Ruta 46. De Chamusca a Abrantes. Entre el Tajo y el Zêzere
50 kilómetros aproximados
Cuenta
la leyenda que un buen día una mujer de Galicia abrió una casa
de alojamiento en unas tierras que estaban próximas al Tajo, y desde
aquel momento aquello se llamó “Venda da Galega”. Era el
origen etimológico de la actual Golega, villa famosa por celebrarse aquí
todos los meses de noviembre la Feria Nacional del Caballo. Constância,
villa donde vivió Luis de Camoes, y Abrantes, con su iglesia de Santa
María do Castelo, también merecen una parada.
Recostada sobre la orilla izquierda del río Tajo, Chamusca es la población
que sirve de inicio para esta ruta. La N-118 nos ha traído hasta aquí
atravesando las productivas tierras agrícolas del Ribatejo, donde los
cereales pueblan el paisaje y, de vez en cuando, algún tractor se cruza
en nuestro camino.

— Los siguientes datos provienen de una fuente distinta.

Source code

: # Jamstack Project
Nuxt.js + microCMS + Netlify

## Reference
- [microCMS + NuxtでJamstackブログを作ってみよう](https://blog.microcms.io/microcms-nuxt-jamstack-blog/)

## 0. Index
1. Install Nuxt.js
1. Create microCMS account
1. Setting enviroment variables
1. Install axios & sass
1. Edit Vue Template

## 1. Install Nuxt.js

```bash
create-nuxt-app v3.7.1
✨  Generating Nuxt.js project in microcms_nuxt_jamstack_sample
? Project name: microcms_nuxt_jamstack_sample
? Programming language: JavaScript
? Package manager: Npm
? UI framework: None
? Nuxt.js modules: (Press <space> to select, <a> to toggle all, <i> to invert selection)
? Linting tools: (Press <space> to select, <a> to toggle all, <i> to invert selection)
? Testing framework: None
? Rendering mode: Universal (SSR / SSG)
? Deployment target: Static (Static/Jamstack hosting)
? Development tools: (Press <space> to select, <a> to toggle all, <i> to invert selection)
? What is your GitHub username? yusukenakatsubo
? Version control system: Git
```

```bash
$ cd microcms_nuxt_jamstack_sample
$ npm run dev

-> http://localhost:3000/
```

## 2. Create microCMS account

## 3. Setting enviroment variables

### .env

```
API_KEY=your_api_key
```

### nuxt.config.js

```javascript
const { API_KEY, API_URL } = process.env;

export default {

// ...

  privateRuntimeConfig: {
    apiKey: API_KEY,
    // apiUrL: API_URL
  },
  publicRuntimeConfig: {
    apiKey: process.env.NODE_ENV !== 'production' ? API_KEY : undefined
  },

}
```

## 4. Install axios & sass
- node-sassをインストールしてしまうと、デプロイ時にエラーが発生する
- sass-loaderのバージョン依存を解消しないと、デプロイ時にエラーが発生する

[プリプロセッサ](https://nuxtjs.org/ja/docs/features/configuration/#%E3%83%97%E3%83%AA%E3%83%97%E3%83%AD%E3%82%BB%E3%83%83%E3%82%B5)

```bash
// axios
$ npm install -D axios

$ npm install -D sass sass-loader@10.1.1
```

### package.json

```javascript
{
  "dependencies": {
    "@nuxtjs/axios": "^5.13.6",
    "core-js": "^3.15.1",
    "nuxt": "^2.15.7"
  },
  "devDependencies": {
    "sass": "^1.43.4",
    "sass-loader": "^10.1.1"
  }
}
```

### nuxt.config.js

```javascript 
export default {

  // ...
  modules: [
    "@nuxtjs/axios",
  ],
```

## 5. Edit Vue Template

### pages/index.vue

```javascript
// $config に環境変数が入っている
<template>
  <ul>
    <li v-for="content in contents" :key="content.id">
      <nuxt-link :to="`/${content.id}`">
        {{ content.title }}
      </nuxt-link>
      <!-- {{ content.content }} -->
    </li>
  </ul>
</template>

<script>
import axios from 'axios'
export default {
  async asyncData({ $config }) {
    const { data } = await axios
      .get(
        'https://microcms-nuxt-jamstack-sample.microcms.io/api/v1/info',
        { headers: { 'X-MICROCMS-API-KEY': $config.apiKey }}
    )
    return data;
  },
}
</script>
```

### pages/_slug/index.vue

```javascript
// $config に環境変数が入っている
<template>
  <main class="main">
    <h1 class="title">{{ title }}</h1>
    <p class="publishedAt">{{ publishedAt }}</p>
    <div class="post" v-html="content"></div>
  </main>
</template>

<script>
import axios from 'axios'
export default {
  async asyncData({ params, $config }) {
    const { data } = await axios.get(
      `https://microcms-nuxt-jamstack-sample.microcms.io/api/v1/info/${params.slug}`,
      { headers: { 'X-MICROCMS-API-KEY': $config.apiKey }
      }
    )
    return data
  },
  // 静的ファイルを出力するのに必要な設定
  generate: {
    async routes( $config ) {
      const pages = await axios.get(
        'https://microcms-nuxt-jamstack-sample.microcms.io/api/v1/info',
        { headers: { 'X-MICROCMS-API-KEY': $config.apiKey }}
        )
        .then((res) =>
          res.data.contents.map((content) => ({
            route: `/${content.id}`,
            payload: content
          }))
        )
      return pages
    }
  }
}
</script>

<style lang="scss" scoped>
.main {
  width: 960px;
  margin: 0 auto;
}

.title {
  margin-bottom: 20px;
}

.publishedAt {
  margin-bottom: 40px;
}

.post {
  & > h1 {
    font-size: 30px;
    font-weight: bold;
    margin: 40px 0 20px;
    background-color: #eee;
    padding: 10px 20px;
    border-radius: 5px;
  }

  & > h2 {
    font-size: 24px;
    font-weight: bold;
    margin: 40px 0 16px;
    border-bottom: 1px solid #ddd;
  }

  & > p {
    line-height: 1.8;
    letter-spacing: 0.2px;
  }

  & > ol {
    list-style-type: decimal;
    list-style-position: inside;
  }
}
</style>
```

En Chamusca destaca sobremanera su iglesia “matriz”,
que tiene un pórtico de estilo manuelino y un bello conjunto de azulejos
verdes y blancos.
Desde Chamusca recorremos los cuatro kilómetros, a través
de la 118, que nos separan del puente sobre el río Tajo. Cruzamos a la
otra orilla y seguimos el trayecto que nos marca la N-243 para llegar a Golega,
una villa conocida en todo el país por celebrarse aquí, desde
mediados del siglo XVIII, una feria donde el caballo es el protagonista. Aunque
el espectáculo se celebra en la primera quincena de noviembre, da igual
cuando se venga a Golega porque esta villa rinde, de manera perenne durante
todo el año, culto al caballo lusitano. Aquí todo gira alrededor
de los equinos, desde el Largo do Arneiro al picadero Lusitanus. Por algo será
que Golega es la “Capital do Cavalo”...
La iglesia de Nuestra Señora de la Concepción,
un notable ejemplo del estilo arquitectónico que Dom Manuel creó
en Portugal nos despide de Golega. Siguiendo por la 243 llegamos hasta la autovía
IP6, aunque proseguimos nuestro recorrido hasta Torres Novas, población
que se sitúa en los márgenes del río Almonda. El castillo
y un conjunto de iglesias del siglo XIII “regalan” a Torres Novas
un interesante patrimonio arquitectónico.
Desde Torres Novas volvemos al cruce con la autovía,
si bien en este punto tomamos el desvío hacia Entroncamento. Árboles
centenarios acompañan nuestro viaje hasta esta localidad que pasa por
ser un cruce de caminos y que está repleta de zonas verdes, como el jardín
Pereira Caldas y el Parque Bonito.
La carretera secundaria que va hasta Vila Nova da Barquinha
nos acerca de nuevo al Tajo. El río más largo de la Península
nos sorprende con el castillo de Almourol, que está enclavado en un islote
en medio de su cuenca fluvial. La impresionante Torre del Homenaje recuerda
los lejanos tiempos del siglo XII en que fue habitado por Gualdim Pais, maestre
de la Orden de los Templarios. De vuelta a nuestro siglo, se puede acceder al
castillo a través de embarcaciones turísticas.
Proseguimos
el viaje en paralelo al río Tajo hasta llegar a Constância, villa
donde el río Zêzere es absorbido por el Tajo. Pero, aún
hay más, ya que cualquier rincón de Constância nos recuerda
el paso de Camoes, quien cantó en su obra los atractivos naturales de
esta villa. Sus jardines, sus huertos, sus plantas, sus casas y sus calles hacen
revivir al escritor.
La carretera 3 va en paralelo a la autovía, aunque a
la altura de Rio de Moinhos ya se desvía hacia Abrantes, ciudad ribereña
del Tajo y cargada de historia. Desde la Torre del Homenaje de su castillo se
disfruta de unas vistas inolvidables del río. Es uno de esos recuerdos
que jamás se olvidan... La iglesia de Santa María, que se alza
en el interior de la fortificación, representa el triunfo del gótico,
el mejor colofón posible para esta ruta.